I have found that Zinzer's white primers oil or water based coat very
well dry fast and are almost like melamine when cured. I will use
this stuff for final coats to outdoor based wood/mdf cabinets also, it
is almost bullet proof and is easy to wash off if it gets smudged on
the white surface. Joe.
On 29 Dec 2005 10:26:14 -0800, jeremy email@example.com wrote:
I use Minwax Helmsman Urethane Spar Varnish to coat the tops of my
work benches. I specifically use the clear gloss and sand with 220,
first coat, 320 second coat and 400 or 600 for the third and any
successive coats required to have a hard shiny surface that is very
durable and resists UV damage from exposure to the sun effectively as
Sometimes I use a thinned wash coat that is thinned 30 percent to
allow for the first coat to penetrate the raw unfinished mdf, it seems
like it makes the whole top stronger and resistant to chipping if a
hand tool accidentally gets dropped on the surface. If the surface
gets scratched up over time you just lightly sand it with 220 grit on
a orbital or a jitterbug sander, wipe down with rag wet with mineral
spirits, let dry and coat it again using the process above one or two
coats will make it look new. The urethane spar varnish I use drys
pretty fast so you need to flow it on fast with a fine brush or a foam
pad or else it will leave brush marks if you don't hurry fast enough.

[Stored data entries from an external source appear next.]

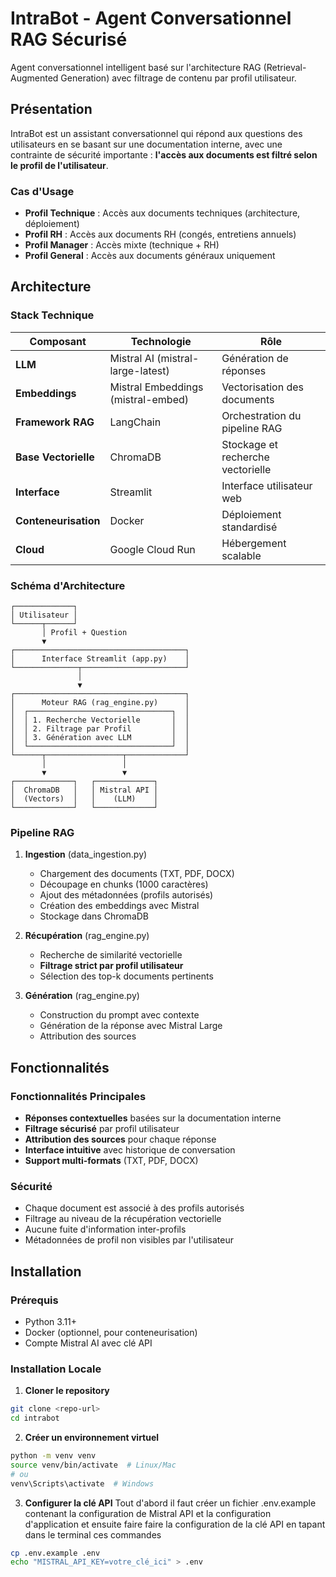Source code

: # IntraBot - Agent Conversationnel RAG Sécurisé

Agent conversationnel intelligent basé sur l'architecture RAG (Retrieval-Augmented Generation) avec filtrage de contenu par profil utilisateur.

## Présentation

IntraBot est un assistant conversationnel qui répond aux questions des utilisateurs en se basant sur une documentation interne, avec une contrainte de sécurité importante : **l'accès aux documents est filtré selon le profil de l'utilisateur**.

### Cas d'Usage

- **Profil Technique** : Accès aux documents techniques (architecture, déploiement)
- **Profil RH** : Accès aux documents RH (congés, entretiens annuels)
- **Profil Manager** : Accès mixte (technique + RH)
- **Profil General** : Accès aux documents généraux uniquement

## Architecture

### Stack Technique

| Composant | Technologie | Rôle |
|-----------|-------------|------|
| **LLM** | Mistral AI (mistral-large-latest) | Génération de réponses |
| **Embeddings** | Mistral Embeddings (mistral-embed) | Vectorisation des documents |
| **Framework RAG** | LangChain | Orchestration du pipeline RAG |
| **Base Vectorielle** | ChromaDB | Stockage et recherche vectorielle |
| **Interface** | Streamlit | Interface utilisateur web |
| **Conteneurisation** | Docker | Déploiement standardisé |
| **Cloud** | Google Cloud Run | Hébergement scalable |

### Schéma d'Architecture

```
┌─────────────┐
│ Utilisateur │
└──────┬──────┘
       │ Profil + Question
       ▼
┌──────────────────────────────────────┐
│      Interface Streamlit (app.py)    │
└──────────────┬───────────────────────┘
               │
               ▼
┌──────────────────────────────────────┐
│      Moteur RAG (rag_engine.py)      │
│  ┌────────────────────────────────┐  │
│  │ 1. Recherche Vectorielle       │  │
│  │ 2. Filtrage par Profil         │  │
│  │ 3. Génération avec LLM         │  │
│  └────────────────────────────────┘  │
└──────┬─────────────────┬─────────────┘
       │                 │
       ▼                 ▼
┌─────────────┐   ┌─────────────┐
│  ChromaDB   │   │ Mistral API │
│  (Vectors)  │   │    (LLM)    │
└─────────────┘   └─────────────┘
```

### Pipeline RAG

1. **Ingestion** (data_ingestion.py)
   - Chargement des documents (TXT, PDF, DOCX)
   - Découpage en chunks (1000 caractères)
   - Ajout des métadonnées (profils autorisés)
   - Création des embeddings avec Mistral
   - Stockage dans ChromaDB

2. **Récupération** (rag_engine.py)
   - Recherche de similarité vectorielle
   - **Filtrage strict par profil utilisateur** 
   - Sélection des top-k documents pertinents

3. **Génération** (rag_engine.py)
   - Construction du prompt avec contexte
   - Génération de la réponse avec Mistral Large
   - Attribution des sources

##  Fonctionnalités

### Fonctionnalités Principales

-  **Réponses contextuelles** basées sur la documentation interne
-  **Filtrage sécurisé** par profil utilisateur
-  **Attribution des sources** pour chaque réponse
-  **Interface intuitive** avec historique de conversation
-  **Support multi-formats** (TXT, PDF, DOCX)

### Sécurité

-  Chaque document est associé à des profils autorisés
-  Filtrage au niveau de la récupération vectorielle
-  Aucune fuite d'information inter-profils
-  Métadonnées de profil non visibles par l'utilisateur

##  Installation

### Prérequis

- Python 3.11+
- Docker (optionnel, pour conteneurisation)
- Compte Mistral AI avec clé API

### Installation Locale

1. **Cloner le repository**
```bash
git clone <repo-url>
cd intrabot
```

2. **Créer un environnement virtuel**
```bash
python -m venv venv
source venv/bin/activate  # Linux/Mac
# ou
venv\Scripts\activate  # Windows 
```

3. **Configurer la clé API** 
Tout d'abord il faut créer un fichier .env.example contenant la configuration de Mistral API et la configuration d'application 
et ensuite faire faire la configuration de la clé API en tapant dans le terminal ces commandes

```bash 
cp .env.example .env
echo "MISTRAL_API_KEY=votre_clé_ici" > .env 
```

A piece of hard board screwed to the top of the board works well. I
imagine it would be great for electronics. You would not need to finish
it and if it gets damaged from the fire you started working on the
PM78749898 integrated circuit, you could just pull the screws out,
replace the top and keep geeken away(no offense woodworkers are geeks
too) . Particle board really soaks up the finish without much surface
yep.... except after changing 1/4" hardboard ( "masonite" to us old timers)
tops on a bench and RAS table, I use double-sided tape to lay it down now... it
holds it flat and is easy to pull up and flip (if double sided HB) or replace..
I like to have a light reflective surface so I spray white semi-gloss enamel on
the HB before putting it over the MDF..
Please remove splinters before emailing
=====>My answer to this problem is to have two workbenches. I have my
"dirty" one in the garage for mechanicing and a sheet of 1/4" ply over my
woodworking bench. If I have something to work on that sorta falls
inbetween, I'll just set up some sawhorses with a piece of 3/4" plywood as a
temporary top. TS top makes a handy workbench and storage area!*G*
My router table top is MDF. I followed Pat Warner's advice and
"dunked" it in Watco. The MDF sucks up Watco like crazy. Once it
dries, you have a pretty wear resistant surface. The top has been used
for several years with no obvious signs of wear.
I would rather use Watco than paint because it is much easier to make
the top have a smooth surface.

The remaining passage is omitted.